[Data entries]
*** Block opens ***

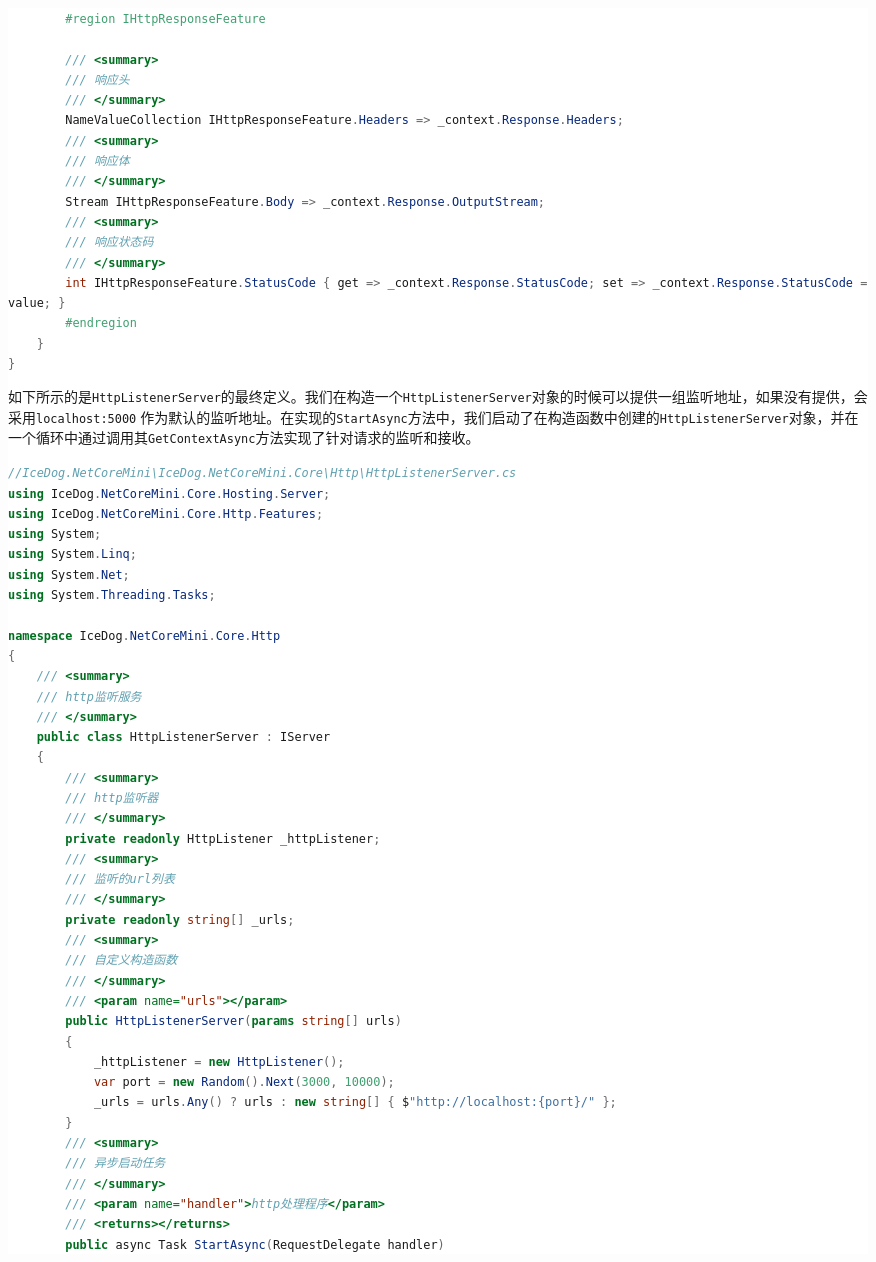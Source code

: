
 ```c#
        #region IHttpResponseFeature

        /// <summary>
        /// 响应头
        /// </summary>
        NameValueCollection IHttpResponseFeature.Headers => _context.Response.Headers;
        /// <summary>
        /// 响应体
        /// </summary>
        Stream IHttpResponseFeature.Body => _context.Response.OutputStream;
        /// <summary>
        /// 响应状态码
        /// </summary>
        int IHttpResponseFeature.StatusCode { get => _context.Response.StatusCode; set => _context.Response.StatusCode = value; }
        #endregion
    }
}
```

如下所示的是`HttpListenerServer`的最终定义。我们在构造一个`HttpListenerServer`对象的时候可以提供一组监听地址，如果没有提供，会采用`localhost:5000` 作为默认的监听地址。在实现的`StartAsync`方法中，我们启动了在构造函数中创建的`HttpListenerServer`对象，并在一个循环中通过调用其`GetContextAsync`方法实现了针对请求的监听和接收。

```c#
//IceDog.NetCoreMini\IceDog.NetCoreMini.Core\Http\HttpListenerServer.cs
using IceDog.NetCoreMini.Core.Hosting.Server;
using IceDog.NetCoreMini.Core.Http.Features;
using System;
using System.Linq;
using System.Net;
using System.Threading.Tasks;

namespace IceDog.NetCoreMini.Core.Http
{
    /// <summary>
    /// http监听服务
    /// </summary>
    public class HttpListenerServer : IServer
    {
        /// <summary>
        /// http监听器
        /// </summary>
        private readonly HttpListener _httpListener;
        /// <summary>
        /// 监听的url列表
        /// </summary>
        private readonly string[] _urls;
        /// <summary>
        /// 自定义构造函数
        /// </summary>
        /// <param name="urls"></param>
        public HttpListenerServer(params string[] urls)
        {
            _httpListener = new HttpListener();
            var port = new Random().Next(3000, 10000);
            _urls = urls.Any() ? urls : new string[] { $"http://localhost:{port}/" };
        }
        /// <summary>
        /// 异步启动任务
        /// </summary>
        /// <param name="handler">http处理程序</param>
        /// <returns></returns>
        public async Task StartAsync(RequestDelegate handler)
```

*** Block closes ***

> [Task details]
Word for word, set down each record shown above, omitting the pictures.

> [Answer for the task]
Source code

:
 ```c#
        #region IHttpResponseFeature

        /// <summary>
        /// 响应头
        /// </summary>
        NameValueCollection IHttpResponseFeature.Headers => _context.Response.Headers;
        /// <summary>
        /// 响应体
        /// </summary>
        Stream IHttpResponseFeature.Body => _context.Response.OutputStream;
        /// <summary>
        /// 响应状态码
        /// </summary>
        int IHttpResponseFeature.StatusCode { get => _context.Response.StatusCode; set => _context.Response.StatusCode = value; }
        #endregion
    }
}
```

如下所示的是`HttpListenerServer`的最终定义。我们在构造一个`HttpListenerServer`对象的时候可以提供一组监听地址，如果没有提供，会采用`localhost:5000` 作为默认的监听地址。在实现的`StartAsync`方法中，我们启动了在构造函数中创建的`HttpListenerServer`对象，并在一个循环中通过调用其`GetContextAsync`方法实现了针对请求的监听和接收。

```c#
//IceDog.NetCoreMini\IceDog.NetCoreMini.Core\Http\HttpListenerServer.cs
using IceDog.NetCoreMini.Core.Hosting.Server;
using IceDog.NetCoreMini.Core.Http.Features;
using System;
using System.Linq;
using System.Net;
using System.Threading.Tasks;

namespace IceDog.NetCoreMini.Core.Http
{
    /// <summary>
    /// http监听服务
    /// </summary>
    public class HttpListenerServer : IServer
    {
        /// <summary>
        /// http监听器
        /// </summary>
        private readonly HttpListener _httpListener;
        /// <summary>
        /// 监听的url列表
        /// </summary>
        private readonly string[] _urls;
        /// <summary>
        /// 自定义构造函数
        /// </summary>
        /// <param name="urls"></param>
        public HttpListenerServer(params string[] urls)
        {
            _httpListener = new HttpListener();
            var port = new Random().Next(3000, 10000);
            _urls = urls.Any() ? urls : new string[] { $"http://localhost:{port}/" };
        }
        /// <summary>
        /// 异步启动任务
        /// </summary>
        /// <param name="handler">http处理程序</param>
        /// <returns></returns>
        public async Task StartAsync(RequestDelegate handler)
```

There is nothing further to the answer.